Missouri Discovers and Uses Technology
The great state of Missouri is finalizing an initiative to use cell phone tracking software to monitor highway traffic.
Sample scenario? I’m so glad you asked:
Driving to work, you notice the traffic beginning to slow. And because you have your cell phone on, the government senses the delay, too. A congestion alert is issued, automatically updating electronic road signs and Web sites and dispatching text messages to mobile phones and auto dashboards.
As you might have guessed the anonymous tracking of people via their cell phones is rubbing the “Big Brother Haters” the wrong way.
“Even though its anonymous, it’s still ominous,” said Daniel Solove, a privacy law professor at George Washington University and author of “The Digital Person.” “It troubles me, because it does show this movement toward using a technology to track people.”
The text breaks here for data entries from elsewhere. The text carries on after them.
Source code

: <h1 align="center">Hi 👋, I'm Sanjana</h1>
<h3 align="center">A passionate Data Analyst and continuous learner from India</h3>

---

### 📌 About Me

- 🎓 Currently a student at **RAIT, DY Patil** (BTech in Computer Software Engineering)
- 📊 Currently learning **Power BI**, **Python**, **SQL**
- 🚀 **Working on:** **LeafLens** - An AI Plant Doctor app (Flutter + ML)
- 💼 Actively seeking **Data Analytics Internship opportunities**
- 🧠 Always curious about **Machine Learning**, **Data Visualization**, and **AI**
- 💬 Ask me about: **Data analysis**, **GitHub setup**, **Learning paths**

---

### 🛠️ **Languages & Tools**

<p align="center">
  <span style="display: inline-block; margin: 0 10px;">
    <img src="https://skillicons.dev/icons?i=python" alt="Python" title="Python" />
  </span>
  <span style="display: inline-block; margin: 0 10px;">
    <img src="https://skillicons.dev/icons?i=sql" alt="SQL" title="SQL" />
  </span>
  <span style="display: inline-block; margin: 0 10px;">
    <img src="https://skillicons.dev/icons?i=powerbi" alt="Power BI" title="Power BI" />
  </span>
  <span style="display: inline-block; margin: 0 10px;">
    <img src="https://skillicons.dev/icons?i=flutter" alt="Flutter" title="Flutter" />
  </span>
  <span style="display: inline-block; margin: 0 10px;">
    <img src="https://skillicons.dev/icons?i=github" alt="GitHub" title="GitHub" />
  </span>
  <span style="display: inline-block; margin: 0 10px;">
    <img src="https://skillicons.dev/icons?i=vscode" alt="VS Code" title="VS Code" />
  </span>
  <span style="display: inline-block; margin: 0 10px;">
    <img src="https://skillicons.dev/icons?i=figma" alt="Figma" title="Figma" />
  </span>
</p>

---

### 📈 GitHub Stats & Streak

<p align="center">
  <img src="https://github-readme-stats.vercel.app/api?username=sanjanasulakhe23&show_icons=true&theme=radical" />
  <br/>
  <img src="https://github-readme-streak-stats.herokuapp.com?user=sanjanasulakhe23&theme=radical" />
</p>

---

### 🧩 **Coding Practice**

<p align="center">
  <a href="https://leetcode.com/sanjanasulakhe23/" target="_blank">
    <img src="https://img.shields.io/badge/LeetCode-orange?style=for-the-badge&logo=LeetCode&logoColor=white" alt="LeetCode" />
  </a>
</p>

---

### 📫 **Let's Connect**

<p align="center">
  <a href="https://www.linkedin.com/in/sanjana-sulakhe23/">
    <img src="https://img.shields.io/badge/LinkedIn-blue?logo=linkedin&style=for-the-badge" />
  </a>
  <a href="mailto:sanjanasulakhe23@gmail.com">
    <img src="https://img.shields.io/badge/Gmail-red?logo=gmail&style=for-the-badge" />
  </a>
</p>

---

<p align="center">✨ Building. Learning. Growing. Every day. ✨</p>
As someone that fights St. Louis Missouri traffic daily, anything that allows for faster updating of traffic data the better. I’m not worried about the government tracking where I’m going because its not exactly a secret where me and my hundreds of thousands of traffic driving friends are going: Home. If Big Brother is spending this much money to find out I’m going home at 5:00 pm tonight then they really could have just saved some money and asked me, or even just looked up my address.
I think its cool. Anyone out there have a problem with this use of technology?